## [Required action]
Somewhere below is a line with "A: 確保模組檔案是 .jar 格式，且放在正確的 mods 資料夾中。" and, later, a line with "Minecraft 伺服器管理體驗！** 🎉"; repeat those two lines and all the lines between them, exactly as they are.

(Information provided begins)

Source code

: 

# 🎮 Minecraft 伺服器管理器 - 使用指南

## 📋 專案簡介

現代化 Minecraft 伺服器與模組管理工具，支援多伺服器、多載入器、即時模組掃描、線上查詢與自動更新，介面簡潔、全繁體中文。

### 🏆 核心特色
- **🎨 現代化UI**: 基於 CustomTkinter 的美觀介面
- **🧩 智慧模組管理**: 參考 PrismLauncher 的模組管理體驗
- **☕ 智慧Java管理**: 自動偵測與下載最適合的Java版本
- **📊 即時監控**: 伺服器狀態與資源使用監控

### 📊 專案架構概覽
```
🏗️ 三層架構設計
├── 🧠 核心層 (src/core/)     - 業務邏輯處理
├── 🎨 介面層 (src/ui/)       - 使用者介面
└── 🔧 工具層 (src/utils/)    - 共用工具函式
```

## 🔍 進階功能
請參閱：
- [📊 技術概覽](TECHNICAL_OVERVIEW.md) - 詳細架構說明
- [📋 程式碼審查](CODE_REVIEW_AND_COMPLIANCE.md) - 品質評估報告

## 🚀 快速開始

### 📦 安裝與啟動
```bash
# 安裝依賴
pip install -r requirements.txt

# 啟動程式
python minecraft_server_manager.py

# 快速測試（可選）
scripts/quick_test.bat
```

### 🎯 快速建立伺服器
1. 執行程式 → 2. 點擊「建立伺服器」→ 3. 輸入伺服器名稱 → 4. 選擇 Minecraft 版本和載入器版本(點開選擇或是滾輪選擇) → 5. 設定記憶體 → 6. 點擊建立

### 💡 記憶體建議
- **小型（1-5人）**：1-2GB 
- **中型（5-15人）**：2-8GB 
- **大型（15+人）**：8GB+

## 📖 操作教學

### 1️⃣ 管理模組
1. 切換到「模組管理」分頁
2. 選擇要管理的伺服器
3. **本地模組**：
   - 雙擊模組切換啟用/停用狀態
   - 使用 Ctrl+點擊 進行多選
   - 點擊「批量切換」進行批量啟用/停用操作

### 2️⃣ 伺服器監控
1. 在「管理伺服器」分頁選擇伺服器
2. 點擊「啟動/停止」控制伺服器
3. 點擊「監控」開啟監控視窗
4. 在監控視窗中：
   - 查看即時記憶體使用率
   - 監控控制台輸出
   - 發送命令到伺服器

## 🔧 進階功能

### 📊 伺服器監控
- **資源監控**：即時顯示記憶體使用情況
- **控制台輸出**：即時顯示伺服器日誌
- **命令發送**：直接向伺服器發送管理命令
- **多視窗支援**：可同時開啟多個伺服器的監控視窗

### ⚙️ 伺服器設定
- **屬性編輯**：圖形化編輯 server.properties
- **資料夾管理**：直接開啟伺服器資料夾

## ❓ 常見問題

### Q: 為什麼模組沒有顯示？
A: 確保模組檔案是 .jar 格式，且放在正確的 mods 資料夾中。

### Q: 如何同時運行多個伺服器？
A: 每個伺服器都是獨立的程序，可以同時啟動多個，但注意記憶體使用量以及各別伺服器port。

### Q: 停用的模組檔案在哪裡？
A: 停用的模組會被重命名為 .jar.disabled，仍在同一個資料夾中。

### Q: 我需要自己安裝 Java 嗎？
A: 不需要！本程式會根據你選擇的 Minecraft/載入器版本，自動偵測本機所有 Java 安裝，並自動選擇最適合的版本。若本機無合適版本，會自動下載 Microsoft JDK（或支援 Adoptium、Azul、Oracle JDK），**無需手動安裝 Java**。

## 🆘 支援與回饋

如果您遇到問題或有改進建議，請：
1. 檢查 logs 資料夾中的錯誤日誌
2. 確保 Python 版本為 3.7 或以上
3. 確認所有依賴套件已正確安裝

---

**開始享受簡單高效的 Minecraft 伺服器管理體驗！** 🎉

(Information provided ends)
(Information provided begins)

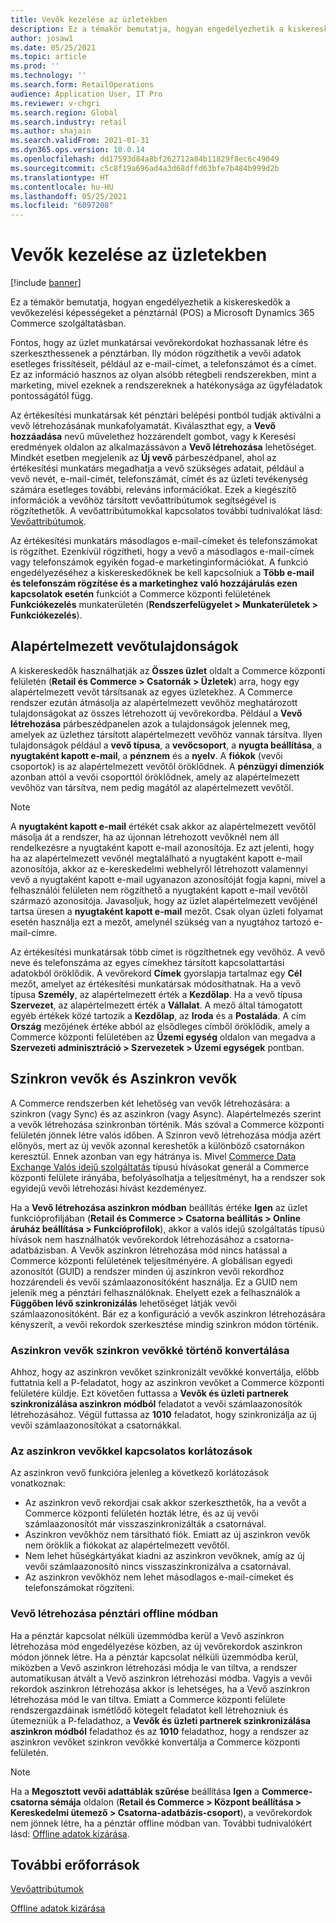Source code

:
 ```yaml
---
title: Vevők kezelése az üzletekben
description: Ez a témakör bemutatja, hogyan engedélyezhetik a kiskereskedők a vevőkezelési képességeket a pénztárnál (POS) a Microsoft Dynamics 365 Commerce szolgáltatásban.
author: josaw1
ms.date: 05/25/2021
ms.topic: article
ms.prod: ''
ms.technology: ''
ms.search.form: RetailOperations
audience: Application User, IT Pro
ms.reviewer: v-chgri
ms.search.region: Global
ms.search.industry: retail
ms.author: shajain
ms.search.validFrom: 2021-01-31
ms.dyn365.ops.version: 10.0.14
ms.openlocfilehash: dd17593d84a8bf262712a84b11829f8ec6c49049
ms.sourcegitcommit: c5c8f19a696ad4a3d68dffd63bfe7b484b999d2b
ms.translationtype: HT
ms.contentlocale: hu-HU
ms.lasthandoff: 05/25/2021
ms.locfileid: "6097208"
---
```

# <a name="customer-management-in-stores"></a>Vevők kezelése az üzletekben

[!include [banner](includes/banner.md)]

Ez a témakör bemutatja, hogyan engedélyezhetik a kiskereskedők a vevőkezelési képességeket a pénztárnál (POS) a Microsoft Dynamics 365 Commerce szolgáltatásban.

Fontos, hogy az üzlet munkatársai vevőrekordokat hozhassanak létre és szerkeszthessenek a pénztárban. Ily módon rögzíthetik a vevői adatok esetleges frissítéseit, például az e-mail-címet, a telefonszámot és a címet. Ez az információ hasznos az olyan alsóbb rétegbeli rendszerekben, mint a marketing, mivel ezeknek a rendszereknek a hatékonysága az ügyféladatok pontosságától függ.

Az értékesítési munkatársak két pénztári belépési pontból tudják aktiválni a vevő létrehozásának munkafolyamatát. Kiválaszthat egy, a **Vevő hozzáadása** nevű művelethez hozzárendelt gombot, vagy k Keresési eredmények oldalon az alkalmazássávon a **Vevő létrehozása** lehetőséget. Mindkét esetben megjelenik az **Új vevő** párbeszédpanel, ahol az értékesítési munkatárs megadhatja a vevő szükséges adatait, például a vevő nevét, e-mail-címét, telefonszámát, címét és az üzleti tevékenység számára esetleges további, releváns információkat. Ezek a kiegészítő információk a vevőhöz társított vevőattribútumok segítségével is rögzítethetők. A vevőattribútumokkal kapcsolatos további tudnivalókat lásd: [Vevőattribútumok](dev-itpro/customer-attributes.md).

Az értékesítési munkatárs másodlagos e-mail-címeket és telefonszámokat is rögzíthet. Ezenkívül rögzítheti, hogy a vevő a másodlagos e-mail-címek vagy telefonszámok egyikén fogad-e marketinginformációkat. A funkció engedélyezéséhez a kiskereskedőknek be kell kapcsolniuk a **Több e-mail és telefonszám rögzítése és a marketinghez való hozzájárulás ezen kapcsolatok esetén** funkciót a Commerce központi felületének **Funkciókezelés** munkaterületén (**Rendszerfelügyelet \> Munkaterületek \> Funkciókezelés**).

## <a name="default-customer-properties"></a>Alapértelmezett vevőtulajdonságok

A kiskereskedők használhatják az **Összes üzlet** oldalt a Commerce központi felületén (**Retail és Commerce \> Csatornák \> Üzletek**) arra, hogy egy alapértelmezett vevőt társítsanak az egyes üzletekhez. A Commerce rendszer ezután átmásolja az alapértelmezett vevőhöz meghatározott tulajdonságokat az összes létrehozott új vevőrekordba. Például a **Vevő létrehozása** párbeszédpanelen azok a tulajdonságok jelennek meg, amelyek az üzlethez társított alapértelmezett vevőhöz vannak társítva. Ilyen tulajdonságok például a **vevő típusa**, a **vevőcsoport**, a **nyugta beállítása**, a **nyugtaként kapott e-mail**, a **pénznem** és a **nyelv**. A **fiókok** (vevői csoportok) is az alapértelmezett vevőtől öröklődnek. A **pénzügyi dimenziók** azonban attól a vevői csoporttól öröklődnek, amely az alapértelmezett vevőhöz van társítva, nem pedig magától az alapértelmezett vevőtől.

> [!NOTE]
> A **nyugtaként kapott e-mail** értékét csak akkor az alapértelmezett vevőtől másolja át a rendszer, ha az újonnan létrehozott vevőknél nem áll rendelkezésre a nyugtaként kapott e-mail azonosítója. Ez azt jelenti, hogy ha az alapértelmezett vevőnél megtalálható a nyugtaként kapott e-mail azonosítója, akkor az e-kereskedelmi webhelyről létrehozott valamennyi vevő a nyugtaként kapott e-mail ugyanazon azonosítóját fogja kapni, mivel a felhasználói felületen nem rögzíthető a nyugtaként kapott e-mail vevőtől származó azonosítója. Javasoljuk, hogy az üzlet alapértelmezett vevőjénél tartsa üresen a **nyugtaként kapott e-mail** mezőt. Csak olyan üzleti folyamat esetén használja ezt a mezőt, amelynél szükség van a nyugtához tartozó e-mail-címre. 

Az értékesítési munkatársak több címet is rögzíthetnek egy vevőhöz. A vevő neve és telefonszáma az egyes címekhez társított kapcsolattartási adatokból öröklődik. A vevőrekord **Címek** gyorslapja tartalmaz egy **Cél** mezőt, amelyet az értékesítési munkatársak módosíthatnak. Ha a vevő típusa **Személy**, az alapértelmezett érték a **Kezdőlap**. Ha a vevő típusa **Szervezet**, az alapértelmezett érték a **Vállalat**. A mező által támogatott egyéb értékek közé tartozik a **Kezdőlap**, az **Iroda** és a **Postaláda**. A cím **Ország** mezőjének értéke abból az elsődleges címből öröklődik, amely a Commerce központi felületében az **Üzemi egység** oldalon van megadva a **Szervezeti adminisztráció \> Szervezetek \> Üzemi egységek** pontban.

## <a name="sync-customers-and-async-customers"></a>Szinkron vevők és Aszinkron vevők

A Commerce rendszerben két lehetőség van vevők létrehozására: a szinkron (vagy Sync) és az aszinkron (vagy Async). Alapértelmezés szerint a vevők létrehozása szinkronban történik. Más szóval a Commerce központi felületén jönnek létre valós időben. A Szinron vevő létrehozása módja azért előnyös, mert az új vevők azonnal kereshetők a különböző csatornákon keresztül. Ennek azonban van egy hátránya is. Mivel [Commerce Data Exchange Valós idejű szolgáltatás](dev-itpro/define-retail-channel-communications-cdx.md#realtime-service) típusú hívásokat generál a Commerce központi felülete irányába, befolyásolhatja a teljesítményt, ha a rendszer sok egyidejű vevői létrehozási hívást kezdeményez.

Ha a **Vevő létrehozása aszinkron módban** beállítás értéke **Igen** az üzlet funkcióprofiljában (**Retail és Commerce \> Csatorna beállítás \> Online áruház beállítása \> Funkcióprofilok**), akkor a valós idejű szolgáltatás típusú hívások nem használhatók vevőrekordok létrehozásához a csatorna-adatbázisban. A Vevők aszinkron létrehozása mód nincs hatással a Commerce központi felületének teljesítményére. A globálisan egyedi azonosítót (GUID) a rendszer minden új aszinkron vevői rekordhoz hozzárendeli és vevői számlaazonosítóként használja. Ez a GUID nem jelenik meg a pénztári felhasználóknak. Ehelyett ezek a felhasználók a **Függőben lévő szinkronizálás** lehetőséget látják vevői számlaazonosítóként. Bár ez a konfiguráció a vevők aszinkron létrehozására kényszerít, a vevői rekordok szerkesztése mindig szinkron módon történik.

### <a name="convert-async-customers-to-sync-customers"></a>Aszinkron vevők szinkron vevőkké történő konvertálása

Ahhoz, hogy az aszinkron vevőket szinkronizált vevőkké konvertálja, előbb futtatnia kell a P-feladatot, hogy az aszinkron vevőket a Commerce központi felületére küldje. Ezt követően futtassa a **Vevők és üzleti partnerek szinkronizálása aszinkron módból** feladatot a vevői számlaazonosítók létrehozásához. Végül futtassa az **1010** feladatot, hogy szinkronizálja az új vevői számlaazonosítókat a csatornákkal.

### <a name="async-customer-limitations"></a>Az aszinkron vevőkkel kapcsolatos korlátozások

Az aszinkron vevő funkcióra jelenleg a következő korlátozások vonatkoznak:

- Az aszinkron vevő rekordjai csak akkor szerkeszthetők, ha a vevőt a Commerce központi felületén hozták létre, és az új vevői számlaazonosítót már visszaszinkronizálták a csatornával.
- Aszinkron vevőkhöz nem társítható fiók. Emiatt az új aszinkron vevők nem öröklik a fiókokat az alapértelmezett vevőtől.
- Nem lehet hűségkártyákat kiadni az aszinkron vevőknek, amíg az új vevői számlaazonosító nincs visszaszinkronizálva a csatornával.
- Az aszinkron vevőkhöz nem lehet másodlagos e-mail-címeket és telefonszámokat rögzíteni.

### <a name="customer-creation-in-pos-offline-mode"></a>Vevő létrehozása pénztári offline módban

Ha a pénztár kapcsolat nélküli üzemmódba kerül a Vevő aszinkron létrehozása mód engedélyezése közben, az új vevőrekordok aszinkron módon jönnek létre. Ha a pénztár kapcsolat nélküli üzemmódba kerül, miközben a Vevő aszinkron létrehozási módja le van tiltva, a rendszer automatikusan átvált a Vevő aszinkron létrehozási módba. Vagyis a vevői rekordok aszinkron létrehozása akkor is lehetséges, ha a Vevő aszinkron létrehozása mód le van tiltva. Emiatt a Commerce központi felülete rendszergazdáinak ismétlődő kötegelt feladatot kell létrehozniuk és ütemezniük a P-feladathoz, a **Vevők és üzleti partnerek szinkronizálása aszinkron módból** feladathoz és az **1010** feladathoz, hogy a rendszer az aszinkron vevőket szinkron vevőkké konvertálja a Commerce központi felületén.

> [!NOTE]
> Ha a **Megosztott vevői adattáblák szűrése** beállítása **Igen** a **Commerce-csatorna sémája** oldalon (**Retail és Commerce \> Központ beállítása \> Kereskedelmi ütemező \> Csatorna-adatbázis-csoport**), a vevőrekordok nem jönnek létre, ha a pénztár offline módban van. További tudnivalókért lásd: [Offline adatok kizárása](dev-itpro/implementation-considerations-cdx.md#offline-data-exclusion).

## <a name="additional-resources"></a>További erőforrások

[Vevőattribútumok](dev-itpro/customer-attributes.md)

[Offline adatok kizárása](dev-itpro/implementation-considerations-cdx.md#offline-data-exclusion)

(Information provided ends)

## [Answer to this exercise]
A: 確保模組檔案是 .jar 格式，且放在正確的 mods 資料夾中。

### Q: 如何同時運行多個伺服器？
A: 每個伺服器都是獨立的程序，可以同時啟動多個，但注意記憶體使用量以及各別伺服器port。

### Q: 停用的模組檔案在哪裡？
A: 停用的模組會被重命名為 .jar.disabled，仍在同一個資料夾中。

### Q: 我需要自己安裝 Java 嗎？
A: 不需要！本程式會根據你選擇的 Minecraft/載入器版本，自動偵測本機所有 Java 安裝，並自動選擇最適合的版本。若本機無合適版本，會自動下載 Microsoft JDK（或支援 Adoptium、Azul、Oracle JDK），**無需手動安裝 Java**。

## 🆘 支援與回饋

如果您遇到問題或有改進建議，請：
1. 檢查 logs 資料夾中的錯誤日誌
2. 確保 Python 版本為 3.7 或以上
3. 確認所有依賴套件已正確安裝

---

**開始享受簡單高效的 Minecraft 伺服器管理體驗！** 🎉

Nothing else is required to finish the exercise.